GIVEN RECORDS START

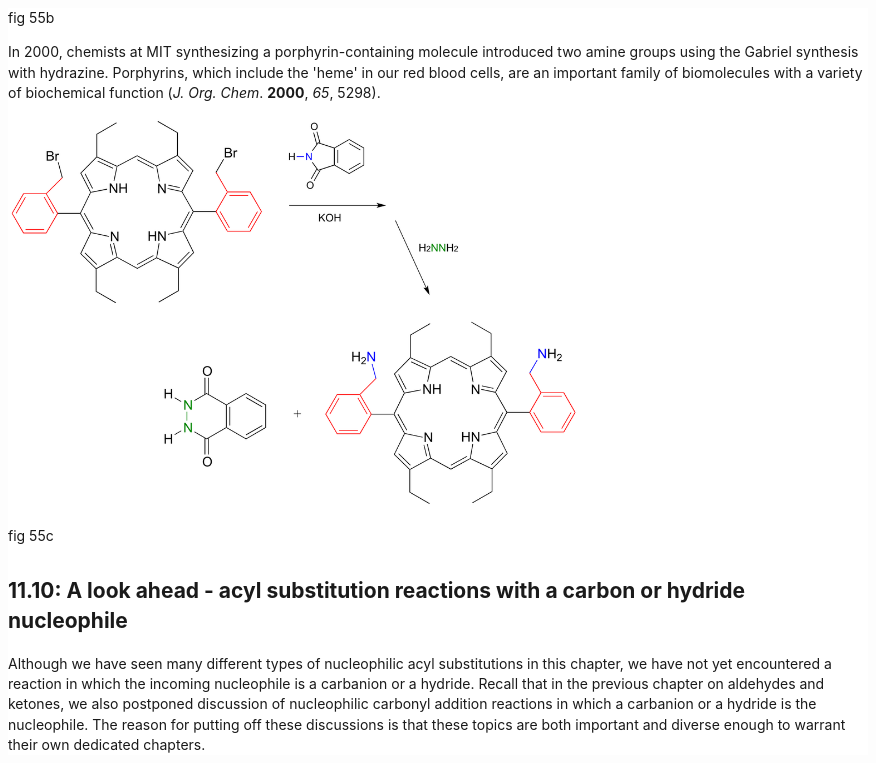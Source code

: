 fig 55b

In 2000, chemists at MIT synthesizing a porphyrin-containing molecule
introduced two amine groups using the Gabriel synthesis with hydrazine.
Porphyrins, which include the 'heme' in our red blood cells, are an
important family of biomolecules with a variety of biochemical function
(*J. Org. Chem*. **2000**, *65*, 5298).

<img src="media/image251.png"
style="width:5.93333in;height:4.05556in" />

fig 55c

##  11.10: A look ahead - acyl substitution reactions with a carbon or hydride nucleophile

Although we have seen many different types of nucleophilic acyl
substitutions in this chapter, we have not yet encountered a reaction in
which the incoming nucleophile is a carbanion or a hydride. Recall that
in the previous chapter on aldehydes and ketones, we also postponed
discussion of nucleophilic carbonyl addition reactions in which a
carbanion or a hydride is the nucleophile. The reason for putting off
these discussions is that these topics are both important and diverse
enough to warrant their own dedicated chapters.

GIVEN RECORDS END

* AIM OF THE EXERCISE: The answer should be all lines from the entries above that hold the word "hydride".

* RESULT FOR THIS TASK:
##  11.10: A look ahead - acyl substitution reactions with a carbon or hydride nucleophile
which the incoming nucleophile is a carbanion or a hydride. Recall that
carbanion or a hydride is the nucleophile. The reason for putting off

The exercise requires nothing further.